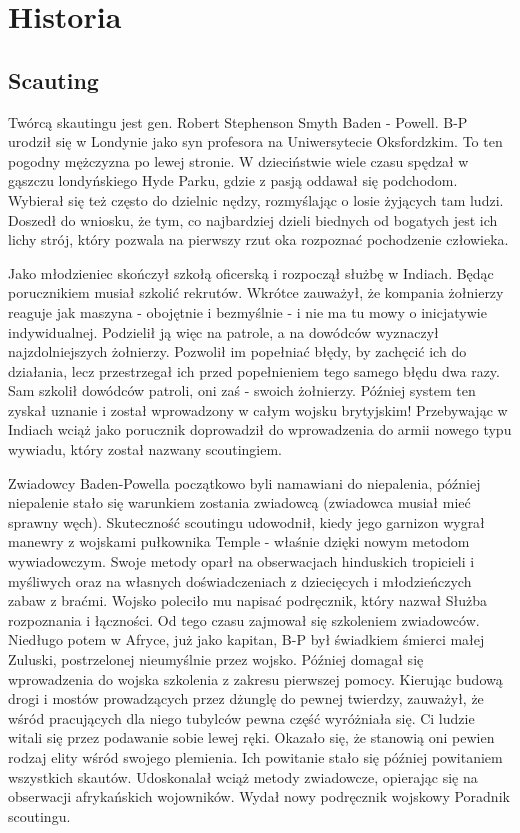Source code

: \chapter{Historia}
\section{Scauting}
Twórcą skautingu jest gen. Robert Stephenson Smyth Baden - Powell. 
B-P urodził się w Londynie jako syn profesora na Uniwersytecie Oksfordzkim. 
To ten pogodny mężczyzna po lewej stronie. 
W dzieciństwie wiele czasu spędzał w gąszczu londyńskiego Hyde Parku, gdzie z pasją oddawał się podchodom. 
Wybierał się też często do dzielnic nędzy, rozmyślając o losie żyjących tam ludzi. 
Doszedł do wniosku, że tym, co najbardziej dzieli biednych od bogatych jest ich lichy strój, który pozwala na pierwszy rzut oka rozpoznać pochodzenie człowieka.

Jako młodzieniec skończył szkołą oficerską i rozpoczął służbę w Indiach. Będąc porucznikiem musiał szkolić rekrutów. 
Wkrótce zauważył, że kompania żołnierzy reaguje jak maszyna - obojętnie i bezmyślnie - i nie ma tu mowy o inicjatywie indywidualnej. 
Podzielił ją więc na patrole, a na dowódców wyznaczył najzdolniejszych żołnierzy. 
Pozwolił im popełniać błędy, by zachęcić ich do działania, lecz przestrzegał ich przed popełnieniem tego samego błędu dwa razy. Sam szkolił dowódców patroli, oni zaś - swoich żołnierzy. 
Później system ten zyskał uznanie i został wprowadzony w całym wojsku brytyjskim! 
Przebywając w Indiach wciąż jako porucznik doprowadził do wprowadzenia do armii nowego typu wywiadu, który został nazwany scoutingiem.

Zwiadowcy Baden-Powella początkowo byli namawiani do niepalenia, później niepalenie stało się warunkiem zostania zwiadowcą (zwiadowca musiał mieć sprawny węch). 
Skuteczność scoutingu udowodnił, kiedy jego garnizon wygrał manewry z wojskami pułkownika Temple - właśnie dzięki nowym metodom wywiadowczym. 
Swoje metody oparł na obserwacjach hinduskich tropicieli i myśliwych oraz na własnych doświadczeniach z dziecięcych i młodzieńczych zabaw z braćmi. Wojsko poleciło mu napisać podręcznik, który nazwał Służba rozpoznania i łączności. 
Od tego czasu zajmował się szkoleniem zwiadowców. 
Niedługo potem w Afryce, już jako kapitan, B-P był świadkiem śmierci małej Zuluski, postrzelonej nieumyślnie przez wojsko. 
Później domagał się wprowadzenia do wojska szkolenia z zakresu pierwszej pomocy. 
Kierując budową drogi i mostów prowadzących przez dżunglę do pewnej twierdzy, zauważył, że wśród pracujących dla niego tubylców pewna część wyróżniała się. 
Ci ludzie witali się przez podawanie sobie lewej ręki. 
Okazało się, że stanowią oni pewien rodzaj elity wśród swojego plemienia. Ich powitanie stało się później powitaniem wszystkich skautów. 
Udoskonalał wciąż metody zwiadowcze, opierając się na obserwacji afrykańskich wojowników. Wydał nowy podręcznik wojskowy Poradnik scoutingu.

_What is needed_
Which lines of the listing contain the string "Baden"? Copy each of them.

_Your response_
Twórcą skautingu jest gen. Robert Stephenson Smyth Baden - Powell. 
Zwiadowcy Baden-Powella początkowo byli namawiani do niepalenia, później niepalenie stało się warunkiem zostania zwiadowcą (zwiadowca musiał mieć sprawny węch). 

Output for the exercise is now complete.